Title: | Read and Write CDISC Dataset JSON Files |
---|---|
Description: | Read, construct and write CDISC (Clinical Data Interchange Standards Consortium) Dataset JSON (JavaScript Object Notation) files, while validating per the Dataset JSON schema file, as described in CDISC (2023) <https://www.cdisc.org/standards/data-exchange/dataset-json>. |
Authors: | Mike Stackhouse [aut, cre] |
Maintainer: | Mike Stackhouse <[email protected]> |
License: | Apache License (>= 2) |
Version: | 0.3.0 |
Built: | 2025-01-29 19:39:31 UTC |
Source: | https://github.com/atorus-research/datasetjson |
Create the base object used to write a Dataset JSON file.
dataset_json( .data, file_oid = NULL, last_modified = NULL, originator = NULL, sys = NULL, sys_version = NULL, study = NULL, metadata_version = NULL, metadata_ref = NULL, item_oid = NULL, name = NULL, dataset_label = NULL, columns = NULL, version = "1.1.0" )

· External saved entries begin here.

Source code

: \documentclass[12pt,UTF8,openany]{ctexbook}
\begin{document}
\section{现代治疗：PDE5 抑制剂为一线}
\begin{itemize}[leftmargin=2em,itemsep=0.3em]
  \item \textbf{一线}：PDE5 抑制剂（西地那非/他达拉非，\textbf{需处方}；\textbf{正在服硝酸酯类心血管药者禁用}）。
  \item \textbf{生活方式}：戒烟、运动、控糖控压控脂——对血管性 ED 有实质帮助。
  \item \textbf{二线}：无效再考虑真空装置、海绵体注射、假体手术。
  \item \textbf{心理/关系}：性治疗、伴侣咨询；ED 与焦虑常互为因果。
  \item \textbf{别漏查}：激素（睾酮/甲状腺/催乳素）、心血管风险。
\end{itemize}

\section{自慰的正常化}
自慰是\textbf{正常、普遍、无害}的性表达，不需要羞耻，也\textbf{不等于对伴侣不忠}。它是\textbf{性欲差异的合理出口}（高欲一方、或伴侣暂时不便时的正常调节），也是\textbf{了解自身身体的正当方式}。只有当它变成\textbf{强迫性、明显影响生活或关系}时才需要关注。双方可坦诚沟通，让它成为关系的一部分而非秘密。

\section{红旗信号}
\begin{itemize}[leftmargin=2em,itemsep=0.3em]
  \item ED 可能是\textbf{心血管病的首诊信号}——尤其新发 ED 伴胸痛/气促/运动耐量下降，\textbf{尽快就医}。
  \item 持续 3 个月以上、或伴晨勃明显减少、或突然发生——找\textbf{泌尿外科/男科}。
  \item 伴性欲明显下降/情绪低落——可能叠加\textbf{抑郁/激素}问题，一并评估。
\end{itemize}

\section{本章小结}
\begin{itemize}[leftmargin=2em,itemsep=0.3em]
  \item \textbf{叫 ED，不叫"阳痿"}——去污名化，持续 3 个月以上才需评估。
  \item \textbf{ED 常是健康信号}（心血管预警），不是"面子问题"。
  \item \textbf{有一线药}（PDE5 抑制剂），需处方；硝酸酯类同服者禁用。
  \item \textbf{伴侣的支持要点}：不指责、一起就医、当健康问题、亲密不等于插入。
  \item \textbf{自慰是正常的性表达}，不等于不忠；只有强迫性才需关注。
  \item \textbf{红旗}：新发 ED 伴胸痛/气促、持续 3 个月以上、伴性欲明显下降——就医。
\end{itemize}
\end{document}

dataset_json( .data, file_oid = NULL, last_modified = NULL, originator = NULL, sys = NULL, sys_version = NULL, study = NULL, metadata_version = NULL, metadata_ref = NULL, item_oid = NULL, name = NULL, dataset_label = NULL, columns = NULL, version = "1.1.0" )
.data |
Input data to contain within the Dataset JSON file. Written to the itemData parameter. |
file_oid |
fileOID parameter, defined as "A unique identifier for this file." (optional) |
last_modified |
The date/time the source database was last modified before creating the Dataset-JSON file (optional) |
originator |
originator parameter, defined as "The organization that generated the Dataset-JSON file." (optional) |
sys |
sourceSystem.name parameter, defined as "The computer system or database management system that is the source of the information in this file." (Optional, required if coupled with sys_version) |
sys_version |
sourceSystem.Version, defined as "The version of the sourceSystem" (Optional, required if coupled with sys) |
study |
Study OID value (optional) |
metadata_version |
Metadata version OID value (optional) |
metadata_ref |
Metadata reference (i.e. path to Define.xml) (optional) |
item_oid |
ID used to label dataset with the itemGroupData parameter. Defined as "Object of Datasets. Key value is a unique identifier for Dataset, corresponding to ItemGroupDef/@OID in Define-XML." |
name |
Dataset name |
dataset_label |
Dataset Label |
columns |
Variable level metadata for the Dataset JSON object. See details for format requirements. |
version |
The DatasetJSON version to use. Currently only 1.1.0 is supported. |
The columns
parameter should be provided as a dataframe based off the
Dataset JSON Specification:
itemOID: string, required: Unique identifier for the variable that may also function as a foreign key to an ItemDef/@OID in an associated Define-XML file. See the ODM specification for OID considerations.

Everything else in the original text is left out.